There it was once again lost in battle. This time a young Saxon lord took it up and carried it home, hanging it on his wall like so much plunder. Then it remained for a generation, deprived of its true destiny though not its true form. It lost its edge, spent its time dreaming of glory, but it was a sword still, and true to itself. When the Saxon's son, Ethelred Wessel, needed a gift for his liege lord, he determined that a sword would be the perfect tribute. Because he was only a minor, not particularly noble, lord he was forced to melt down a number of weapons from his armory to forge it.

Thus was the sword reforged a third time. This time though the artisan who made it was only a journeyman it was made well and carefully; this time it was meant to be a wizard's blade and dozens of spells were cast upon the molten metal, upon the half-formed sword, upon the small, carved emerald that ornamented the hilt. There were spells to make it keep its edge, to ensure that it could not be turned on its bearer, to guarantee that it was never drawn unless there was blood to spill. All the spells in the world could not have made it anything but what it was: even magic could not make it more or less than a sword.

Wessel took the sword with him to court. He carried it at his hip so as not to dishonor it; he rode beneath his great banner with its blue and silver weasel and behind him rode a dozen of his kinsman with hair as bright as his own.
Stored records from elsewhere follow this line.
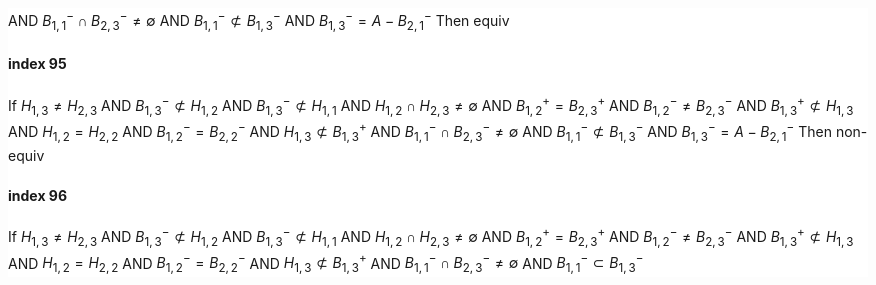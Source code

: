 AND 
$B^-_{1, 1} \cap B^-_{2, 3} \neq  \emptyset$
 AND 
$B^-_{1, 1} \not\subset B^-_{1, 3}$
 AND 
$B^-_{1, 3} = A - B^-_{2, 1}$
Then
equiv

#### index  95
If 
$H_{1, 3} \neq H_{2, 3}$
 AND 
$B^-_{1, 3} \not\subset H_{1, 2}$
 AND 
$B^-_{1, 3} \not\subset H_{1, 1}$
 AND 
$H_{1, 2} \cap H_{2, 3} \neq  \emptyset$
 AND 
$B^+_{1, 2} = B^+_{2, 3}$
 AND 
$B^-_{1, 2} \neq B^-_{2, 3}$
 AND 
$B^+_{1, 3} \not\subset H_{1, 3}$
 AND 
$H_{1, 2} = H_{2, 2}$
 AND 
$B^-_{1, 2} = B^-_{2, 2}$
 AND 
$H_{1, 3} \not\subset B^+_{1, 3}$
 AND 
$B^-_{1, 1} \cap B^-_{2, 3} \neq  \emptyset$
 AND 
$B^-_{1, 1} \not\subset B^-_{1, 3}$
 AND 
$B^-_{1, 3} = A - B^-_{2, 1}$
Then
non-equiv

#### index  96
If 
$H_{1, 3} \neq H_{2, 3}$
 AND 
$B^-_{1, 3} \not\subset H_{1, 2}$
 AND 
$B^-_{1, 3} \not\subset H_{1, 1}$
 AND 
$H_{1, 2} \cap H_{2, 3} \neq  \emptyset$
 AND 
$B^+_{1, 2} = B^+_{2, 3}$
 AND 
$B^-_{1, 2} \neq B^-_{2, 3}$
 AND 
$B^+_{1, 3} \not\subset H_{1, 3}$
 AND 
$H_{1, 2} = H_{2, 2}$
 AND 
$B^-_{1, 2} = B^-_{2, 2}$
 AND 
$H_{1, 3} \not\subset B^+_{1, 3}$
 AND 
$B^-_{1, 1} \cap B^-_{2, 3} \neq  \emptyset$
 AND 
$B^-_{1, 1} \subset B^-_{1, 3}$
He knelt at the feet of his lord to present it, and was glad when its weight was gone. There had never been a sword like it forged, and never would be again.

Arcturus Slytherin bore the sword all his life, and it became his trademark and his luck; he swore that he would never sheath it until he had conquered all of Britain and when he died he left both the scabbarded blade and the unified kingdom to his son Salazar. Salazar Slytherin was a scholar and not a swordsman, and he found his father's legacy daunting, but he carried the sword into a dozen battles and rode safely clear a dozen times.

Only in the war of the heart was Salazar Slytherin defeated, and no sword could have helped him there. He fell early and hopelessly in love with a brilliant young Viking nobleman, and gave to him the sword as a mark of his loyalty. A sword is a sword is a sword; it cannot change fate any more than it can cut admantine. But when Salazar Slytherin lost his heart to Godric Gryffindor he lost more than the sword. The weapon that came down through the years to Harry Potter was a good one, though some fool had carved the name Gryffindor into the steel, and set a gold-chased hilt onto the blade, with an inlaid ruby big as a man's fist and worth a wizard's ransom.